社寺の伽藍のようす、人びとの参詣のさまなどを描いた絵図を「参詣曼荼羅(まんだら)」という。「善光寺参詣曼荼羅図」は大阪府藤井寺市小山善光寺のものがもっとも有名だが、いくつもある善光寺縁起絵巻のなかに描かれている善光寺境内図も似たような性格をもっている。「絵解き」をして人びとに参詣をすすめるための「案内図」でもあるから、ある程度の写実性もあるだろう。小山善光寺の図では、南のはずれに犀川があり、人の乗っている渡し舟がある。つぎに裾花(すそばな)川があり、二つの川のなかに多層塔二基が描かれているが、これは苅萱山の多層塔だろう。裾花川には橋があり、橋を渡ると左右に堂がある。十念寺(左)と往生院だろうか。左手には大木を川から引きあげている人びとがいる。右手には見世棚造り、茅葺(かやぶ)きの民家数軒が見える。境内には五輪塔がたくさんあり、五輪塔を抱いて骨堂?へ入ろうとしている人もある。牛を追いかけている老婆もいる(「牛に引かれて善光寺参り」の初見)。垣で囲んだりっぱな宝篋印塔(ほうきょういんとう)もある。現在、善光寺の裏山花岡平には千余の五輪塔が現存、在銘は文明(ぶんめい)十九年(一四八七)から天文(てんぶん)十年(一五四一)までで、天文十年はもっとも新しい様式のものだから、大部分は室町時代に造られたものだろう(『市誌研究ながの』二号)。境内にも多数の五輪塔がある。また福生院出土の板碑(いたび)は永享(えいきょう)十一年(一四三九)の銘があり、また院坊基地には文明十七年、大永(たいえい)三年(一五二三)銘のある板碑がある(『長野市立博物館だより』21号)。山門傍らには応永(おうえい)四年(一三九七)銘の逆修供養の宝篋印塔がある。あるいは小山善光寺本縁起に描かれている石塔かもしれない。

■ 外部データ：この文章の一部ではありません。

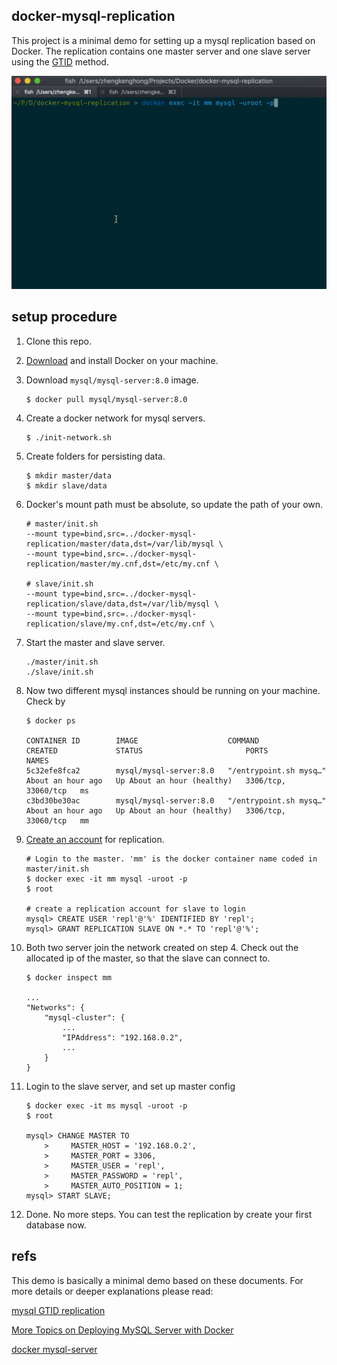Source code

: ## docker-mysql-replication

This project is a minimal demo for setting up a mysql replication based on Docker.
The replication contains one master server and one slave server using the [GTID](https://dev.mysql.com/doc/refman/8.0/en/replication-gtids.html) method.

![screenshot](./screenshot.gif)

## setup procedure

1. Clone this repo.

2. [Download](https://www.docker.com/products/docker-desktop) and install Docker on your machine.

3. Download `mysql/mysql-server:8.0` image.
    ```
    $ docker pull mysql/mysql-server:8.0
    ```

4. Create a docker network for mysql servers.
    ```
    $ ./init-network.sh
    ```

5. Create folders for persisting data.
    ```
    $ mkdir master/data
    $ mkdir slave/data
    ```

6. Docker's mount path must be absolute, so update the path of your own.
    ```
    # master/init.sh
    --mount type=bind,src=../docker-mysql-replication/master/data,dst=/var/lib/mysql \
    --mount type=bind,src=../docker-mysql-replication/master/my.cnf,dst=/etc/my.cnf \

    # slave/init.sh
    --mount type=bind,src=../docker-mysql-replication/slave/data,dst=/var/lib/mysql \
    --mount type=bind,src=../docker-mysql-replication/slave/my.cnf,dst=/etc/my.cnf \
    ```

7. Start the master and slave server.
    ```
    ./master/init.sh
    ./slave/init.sh
    ```

8. Now two different mysql instances should be running on your machine. Check by
    ```
    $ docker ps

    CONTAINER ID        IMAGE                    COMMAND                  CREATED             STATUS                       PORTS                 NAMES
    5c32efe8fca2        mysql/mysql-server:8.0   "/entrypoint.sh mysq…"   About an hour ago   Up About an hour (healthy)   3306/tcp, 33060/tcp   ms
    c3bd30be30ac        mysql/mysql-server:8.0   "/entrypoint.sh mysq…"   About an hour ago   Up About an hour (healthy)   3306/tcp, 33060/tcp   mm
    ```

9. [Create an account](https://dev.mysql.com/doc/refman/8.0/en/replication-howto-repuser.html) for replication.
    ```
    # Login to the master. 'mm' is the docker container name coded in master/init.sh
    $ docker exec -it mm mysql -uroot -p
    $ root

    # create a replication account for slave to login
    mysql> CREATE USER 'repl'@'%' IDENTIFIED BY 'repl';
    mysql> GRANT REPLICATION SLAVE ON *.* TO 'repl'@'%';
    ```

10. Both two server join the network created on step 4. Check out the allocated ip of the master, so that the slave can connect to.
    ```
    $ docker inspect mm

    ...
    "Networks": {
        "mysql-cluster": {
            ...
            "IPAddress": "192.168.0.2",
            ...
        }
    }
    ```

11. Login to the slave server, and set up master config
    ```
    $ docker exec -it ms mysql -uroot -p
    $ root

    mysql> CHANGE MASTER TO
        >     MASTER_HOST = '192.168.0.2',
        >     MASTER_PORT = 3306,
        >     MASTER_USER = 'repl',
        >     MASTER_PASSWORD = 'repl',
        >     MASTER_AUTO_POSITION = 1;
    mysql> START SLAVE;
    ```

12. Done. No more steps. You can test the replication by create your first database now.


## refs

This demo is basically a minimal demo based on these documents. For more details or deeper explanations please read:

[mysql GTID replication](https://dev.mysql.com/doc/refman/8.0/en/replication-gtids.html)

[More Topics on Deploying MySQL Server with Docker](https://dev.mysql.com/doc/refman/8.0/en/docker-mysql-more-topics.html)

[docker mysql-server](https://hub.docker.com/r/mysql/mysql-server/)
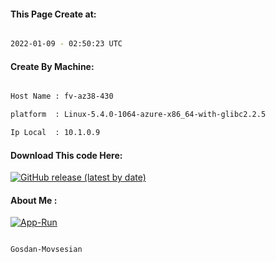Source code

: 
   
#### This Page Create at:

```bash

2022-01-09 - 02:50:23 UTC

```

#### Create By Machine:

```bash

Host Name : fv-az38-430

platform  : Linux-5.4.0-1064-azure-x86_64-with-glibc2.2.5

Ip Local  : 10.1.0.9

```
#### Download This code Here:

[![GitHub release (latest by date)](https://img.shields.io/github/v/release/Gosdan-Movsesian/Gosdan?style=for-the-badge&label=Download)](https://github.com/Gosdan-Movsesian/Gosdan/releases) 

</p> 

#### About Me :

[![App-Run](https://github.com/Gosdan-Movsesian/Gosdan/actions/workflows/App-Run.yml/badge.svg)](https://github.com/Gosdan-Movsesian/Gosdan/actions/workflows/App-Run.yml)

```bash

Gosdan-Movsesian

```


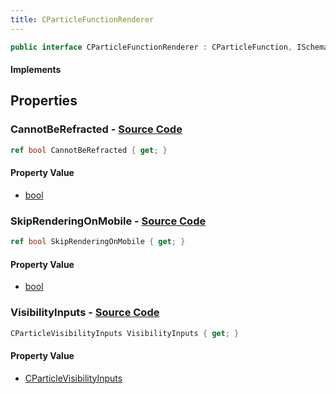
 ```yaml
---
title: CParticleFunctionRenderer
---
```


```csharp
public interface CParticleFunctionRenderer : CParticleFunction, ISchemaClass<CParticleFunction>, ISchemaClass<CParticleFunctionRenderer>, ISchemaField, ISchemaClass, INativeHandle
```

#### Implements

## Properties

### **CannotBeRefracted** - [Source Code](https://github.com/swiftly-solution/swiftlys2/blob/main/managed/src/SwiftlyS2.Generated/Schemas/Interfaces/CParticleFunctionRenderer.cs#L18)

```csharp
ref bool CannotBeRefracted { get; }
```

#### Property Value

- [bool](https://learn.microsoft.com/dotnet/api/system.boolean)

### **SkipRenderingOnMobile** - [Source Code](https://github.com/swiftly-solution/swiftlys2/blob/main/managed/src/SwiftlyS2.Generated/Schemas/Interfaces/CParticleFunctionRenderer.cs#L20)

```csharp
ref bool SkipRenderingOnMobile { get; }
```

#### Property Value

- [bool](https://learn.microsoft.com/dotnet/api/system.boolean)

### **VisibilityInputs** - [Source Code](https://github.com/swiftly-solution/swiftlys2/blob/main/managed/src/SwiftlyS2.Generated/Schemas/Interfaces/CParticleFunctionRenderer.cs#L16)

```csharp
CParticleVisibilityInputs VisibilityInputs { get; }
```

#### Property Value

- [CParticleVisibilityInputs](/docs/api/shared/schemadefinitions/cparticlevisibilityinputs)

大門町・西長野腰山麓などからも、多数の五輪塔が出土している。大部分、参詣者の逆修供養塔だろう。
これらの石材は多くは西長野郷路(ごうろ)山産の安山岩で、石屋は桜小路つづきの西長野に多く住んでいただろう。明治初年、西長野には一八〇戸中、石屋または石工が三〇戸あり、年間三六五〇駄(一駄は一尺二寸四方の石二つ)を産出していた。
門前町では定期市が開かれ、栗田氏がそれを支配していた。栗田氏は甲府へ移ったのちも、市の支配を許されていた(天正九年七月四日付け武田勝頼定書等)。近世初期大門町の市のことで領民が代官を訴えたとき、代官高橋円喜は「栗田殿のときは市役として薪一駄ずつ納めさせていた」と答えている。商人頭が市役を取り立てるのも、中世から始まったことだろう。
平成七年(一九九五)大門町西側の一部が道路拡幅のため発掘調査され、室町時代の住居、穴(室(むろ))、宋銭などが出土した。中世門前町の一部であろう。